Jimly Asshiddiqie Senator Provinsi DKI Jakarta mempertanyakan masalah quality of spending APBN. “Apakah kita punya data anggaran yang mencakup kebutuhan anggaran seluruh instansi nasional dan daerah serta sesuai dengan haluan normatif? Persoalan selama ini banyak membahas quality of spending, belum banyak membahas quality of planning”, tanya Jimmly
Eni Sumarni Senator Provinsi Jawa Barat dan Novita Annakota, Senator Maluku mengungkapkan permasalahan PEN “Dana PEN sangat meningkat namun belum bisa dirasakan oleh masyarakat kelas menengah-bawah” ungkap Eni. Sedangkan Novita, mempertanyakan kesiapan pemerintah di tahun 2023 ketika dana PEN tidak ada. “Bagaimana upaya pemulihan ekonomi nasional setelah tidak ada dana PEN?,” tanya Novita.
Abdul Hakim, Senator asal Lampung mengungkapkan beberapa poin yang menjadi konsennya. Pertama ikhtiar menjaga inflasi melalui penjagaan terhadap harga-harga komoditas. Kedua, penuntasan Satu Data Indonesia dan akselerasi revisi UU Statistik. Ketiga, sinergi dan kolaborasi antara K/L dengan Pemerintah daerah dan terakhir perbaikan tata kelola program strategis nasional. “Sinergi dan kolaborasi antara K/L dengan Pemerintah daerah sangat penting dalam rangka mengoptimalkan proses pembangunan nasional.
Elviana, Senator Provinsi Jambi mengungkapkan capaian inflasi sudah tidak sesuai dengan target inflasi karena tingginya harga pangan. Hal ini terkait juga dengan kinerja TPID (Tim Pemantau Inflasi Daerah). “Siapa yang mengevaluasi TPID?,” ungkap Elviana. Selain itu Elviana menyoroti NTP (Nilai Tukar Petani) yang masih berada rentang target pemerintah, namun Indeks yang dibayar petani sudah tinggi karena tingginya harga pupuk dan bibit. “Mohon ditinjau kebijakan pencabutan subsidi pupuk, khususnya untuk perkebunan rakyat,” jelas Elviana.

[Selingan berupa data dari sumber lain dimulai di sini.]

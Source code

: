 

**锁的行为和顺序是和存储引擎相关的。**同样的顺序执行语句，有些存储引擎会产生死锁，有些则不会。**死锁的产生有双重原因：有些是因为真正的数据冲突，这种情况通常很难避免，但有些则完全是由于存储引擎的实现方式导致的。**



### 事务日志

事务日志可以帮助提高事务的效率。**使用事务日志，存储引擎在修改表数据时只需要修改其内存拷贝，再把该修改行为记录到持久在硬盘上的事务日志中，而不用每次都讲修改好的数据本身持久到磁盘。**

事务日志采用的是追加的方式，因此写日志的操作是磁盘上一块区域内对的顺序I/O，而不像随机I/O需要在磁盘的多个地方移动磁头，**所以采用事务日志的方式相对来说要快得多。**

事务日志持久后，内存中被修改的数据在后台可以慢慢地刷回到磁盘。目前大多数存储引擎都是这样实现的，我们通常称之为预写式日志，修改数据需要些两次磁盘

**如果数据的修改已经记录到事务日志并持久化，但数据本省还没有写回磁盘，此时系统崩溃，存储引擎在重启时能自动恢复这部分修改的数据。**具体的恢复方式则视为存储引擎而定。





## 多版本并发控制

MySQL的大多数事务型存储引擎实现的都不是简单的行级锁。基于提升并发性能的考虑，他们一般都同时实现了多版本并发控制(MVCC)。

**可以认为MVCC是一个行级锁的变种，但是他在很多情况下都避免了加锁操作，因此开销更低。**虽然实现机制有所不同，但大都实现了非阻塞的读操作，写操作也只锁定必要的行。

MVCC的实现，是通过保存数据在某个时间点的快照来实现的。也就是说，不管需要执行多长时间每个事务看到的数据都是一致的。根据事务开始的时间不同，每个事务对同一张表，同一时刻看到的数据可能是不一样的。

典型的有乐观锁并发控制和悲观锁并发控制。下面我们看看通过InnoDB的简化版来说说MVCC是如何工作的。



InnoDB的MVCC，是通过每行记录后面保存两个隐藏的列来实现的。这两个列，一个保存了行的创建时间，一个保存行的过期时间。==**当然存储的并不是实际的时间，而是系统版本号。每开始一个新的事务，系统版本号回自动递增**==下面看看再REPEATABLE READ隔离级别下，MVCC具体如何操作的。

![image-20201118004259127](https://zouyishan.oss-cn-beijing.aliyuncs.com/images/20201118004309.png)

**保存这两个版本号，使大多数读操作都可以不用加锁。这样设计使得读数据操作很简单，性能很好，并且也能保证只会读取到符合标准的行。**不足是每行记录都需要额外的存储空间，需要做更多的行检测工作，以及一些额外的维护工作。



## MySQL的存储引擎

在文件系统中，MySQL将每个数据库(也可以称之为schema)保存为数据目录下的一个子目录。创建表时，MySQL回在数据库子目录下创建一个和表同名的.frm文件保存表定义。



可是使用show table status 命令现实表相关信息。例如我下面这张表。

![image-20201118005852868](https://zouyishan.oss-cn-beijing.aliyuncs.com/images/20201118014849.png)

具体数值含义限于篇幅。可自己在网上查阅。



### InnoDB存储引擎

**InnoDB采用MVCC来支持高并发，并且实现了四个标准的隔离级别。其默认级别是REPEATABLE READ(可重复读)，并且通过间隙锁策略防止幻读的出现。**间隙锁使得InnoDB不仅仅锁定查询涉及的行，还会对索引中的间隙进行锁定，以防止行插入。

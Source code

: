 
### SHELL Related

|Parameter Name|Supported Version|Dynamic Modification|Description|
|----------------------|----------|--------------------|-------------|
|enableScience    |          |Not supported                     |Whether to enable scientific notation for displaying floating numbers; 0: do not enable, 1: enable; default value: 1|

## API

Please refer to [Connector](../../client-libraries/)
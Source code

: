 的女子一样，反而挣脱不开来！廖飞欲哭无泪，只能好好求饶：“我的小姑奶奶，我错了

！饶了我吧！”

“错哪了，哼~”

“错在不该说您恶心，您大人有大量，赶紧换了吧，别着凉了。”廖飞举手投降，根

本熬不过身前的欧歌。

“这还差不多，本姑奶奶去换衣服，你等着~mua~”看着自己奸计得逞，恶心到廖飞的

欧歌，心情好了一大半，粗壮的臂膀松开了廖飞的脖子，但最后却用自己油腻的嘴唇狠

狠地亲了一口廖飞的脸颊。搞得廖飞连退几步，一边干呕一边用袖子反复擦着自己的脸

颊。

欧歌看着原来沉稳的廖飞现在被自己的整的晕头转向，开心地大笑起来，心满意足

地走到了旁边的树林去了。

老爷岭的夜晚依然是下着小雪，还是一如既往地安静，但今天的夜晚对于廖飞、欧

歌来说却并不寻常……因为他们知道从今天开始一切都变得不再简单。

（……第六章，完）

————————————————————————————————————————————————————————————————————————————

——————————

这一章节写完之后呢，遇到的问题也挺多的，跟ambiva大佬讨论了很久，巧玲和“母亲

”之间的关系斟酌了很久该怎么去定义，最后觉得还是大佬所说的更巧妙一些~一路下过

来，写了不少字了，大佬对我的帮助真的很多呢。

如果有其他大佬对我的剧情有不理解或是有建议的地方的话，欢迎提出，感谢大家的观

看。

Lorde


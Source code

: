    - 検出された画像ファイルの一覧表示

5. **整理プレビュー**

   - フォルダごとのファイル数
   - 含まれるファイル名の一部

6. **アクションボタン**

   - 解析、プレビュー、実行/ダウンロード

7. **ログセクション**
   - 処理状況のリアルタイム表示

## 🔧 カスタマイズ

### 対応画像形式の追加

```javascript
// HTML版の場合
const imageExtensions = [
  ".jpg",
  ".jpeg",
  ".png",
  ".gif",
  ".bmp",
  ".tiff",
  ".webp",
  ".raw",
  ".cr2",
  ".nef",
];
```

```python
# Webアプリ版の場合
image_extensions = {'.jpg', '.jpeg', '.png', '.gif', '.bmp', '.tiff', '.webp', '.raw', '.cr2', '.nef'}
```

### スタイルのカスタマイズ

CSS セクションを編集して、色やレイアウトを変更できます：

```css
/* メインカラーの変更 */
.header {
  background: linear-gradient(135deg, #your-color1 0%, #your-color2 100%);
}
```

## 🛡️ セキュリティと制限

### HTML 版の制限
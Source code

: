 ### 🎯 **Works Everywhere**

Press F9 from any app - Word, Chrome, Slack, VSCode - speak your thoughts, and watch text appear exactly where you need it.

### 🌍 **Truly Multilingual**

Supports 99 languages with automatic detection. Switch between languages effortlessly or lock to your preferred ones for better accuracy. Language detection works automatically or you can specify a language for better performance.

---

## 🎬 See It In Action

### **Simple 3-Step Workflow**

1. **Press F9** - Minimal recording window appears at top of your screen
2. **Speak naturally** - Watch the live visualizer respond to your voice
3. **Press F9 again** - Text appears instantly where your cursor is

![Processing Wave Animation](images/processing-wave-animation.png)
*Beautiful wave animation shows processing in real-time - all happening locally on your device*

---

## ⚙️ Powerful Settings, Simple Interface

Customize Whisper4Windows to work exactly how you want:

Hilda Manafe Senator Provinsi NTT mengusulkan pengelolaan dana desa ada SKB Menteri. “Dana Desa terkait dengan 3 K/L. Hal tersebut menyulitkan perangkat desa dalam implementasinya karena surat juknis muncul secara parsial. Kami mengusulkan agar hanya ada satu SKB,” usul Hilda.(*)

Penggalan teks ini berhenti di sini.